Scientific classification
- Kingdom: Plantae
- Clade: Tracheophytes
- Clade: Angiosperms
- Clade: Eudicots
- Clade: Rosids
- Order: Fabales
- Family: Fabaceae
- Subfamily: Caesalpinioideae
- Clade: Mimosoid clade
- Genus: Acacia
- Species: A. microneura
- Binomial name: Acacia microneura Meisn.

= Acacia microneura =

- Genus: Acacia
- Species: microneura
- Authority: Meisn.
- Conservation status: P1

Species of legume

Acacia microneura is a shrub belonging to the genus Acacia and the subgenus Juliflorae endemic to southern Western Australia.

==Description==
The slender shrub typically grows to a height of 1.5 m. The resinous and angled branchlets have small white hairs between the angles. The ascending, linear, straight to slightly curved green phyllodes have a length of 4 to 11 cm and a width of 1 to 2 mm. The phyllodes have a central nerve and broader marginal nerves. It flowers from August to October producing yellow flowers. The simple inflorescences occur singly or in pairs per node. The spherical to obloid flower-heads have a diameter of around 5.5 mm and contains 20 flowers.

==Taxonomy==
The species was first formally described by the botanist Carl Meissner as part of Johann Georg Christian Lehmann's work Leguminosae. Plantae Preissianae.

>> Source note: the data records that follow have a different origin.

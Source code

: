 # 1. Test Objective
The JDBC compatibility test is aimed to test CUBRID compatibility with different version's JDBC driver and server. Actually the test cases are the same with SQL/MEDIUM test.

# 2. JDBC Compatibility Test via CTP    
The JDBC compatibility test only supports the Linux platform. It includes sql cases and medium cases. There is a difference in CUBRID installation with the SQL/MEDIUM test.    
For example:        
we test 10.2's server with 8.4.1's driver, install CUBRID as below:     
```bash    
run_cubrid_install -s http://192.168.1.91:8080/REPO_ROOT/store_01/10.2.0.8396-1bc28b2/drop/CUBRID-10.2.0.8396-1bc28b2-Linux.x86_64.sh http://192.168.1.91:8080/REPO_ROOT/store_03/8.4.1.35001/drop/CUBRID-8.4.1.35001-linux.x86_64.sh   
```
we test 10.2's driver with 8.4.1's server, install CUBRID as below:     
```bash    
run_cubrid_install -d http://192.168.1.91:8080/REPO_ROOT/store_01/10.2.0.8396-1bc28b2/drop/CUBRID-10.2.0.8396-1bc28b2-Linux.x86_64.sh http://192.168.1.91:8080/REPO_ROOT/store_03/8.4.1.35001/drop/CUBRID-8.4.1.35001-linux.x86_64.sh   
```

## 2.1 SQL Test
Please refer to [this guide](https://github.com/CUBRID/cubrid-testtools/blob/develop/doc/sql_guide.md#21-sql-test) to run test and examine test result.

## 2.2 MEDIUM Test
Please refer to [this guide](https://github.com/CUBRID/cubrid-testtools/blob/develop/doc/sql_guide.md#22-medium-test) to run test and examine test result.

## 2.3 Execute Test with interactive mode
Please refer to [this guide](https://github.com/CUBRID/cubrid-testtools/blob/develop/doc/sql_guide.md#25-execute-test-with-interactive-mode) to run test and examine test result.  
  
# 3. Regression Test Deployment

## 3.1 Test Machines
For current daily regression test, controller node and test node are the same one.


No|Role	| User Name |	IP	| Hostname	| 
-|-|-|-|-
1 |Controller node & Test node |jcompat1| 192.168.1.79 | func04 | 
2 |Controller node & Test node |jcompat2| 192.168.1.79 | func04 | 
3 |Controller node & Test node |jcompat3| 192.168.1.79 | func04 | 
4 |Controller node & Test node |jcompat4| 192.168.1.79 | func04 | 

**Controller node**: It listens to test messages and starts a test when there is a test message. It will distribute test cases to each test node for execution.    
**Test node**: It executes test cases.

It was reclassified as Racosperma microneurum by Leslie Pedley in 2003 then transferred back to the genus Acacia in 2006. The only other synonym is Acacia subangularis, but the plant is also often confused with Acacia lineolata.

==Distribution==
It is native to a small area in the Great Southern region of Western Australia around the town of Cranbrook where it is found in disturbed areas and heathlands where it grows in sandy-loamy soils over and around granite.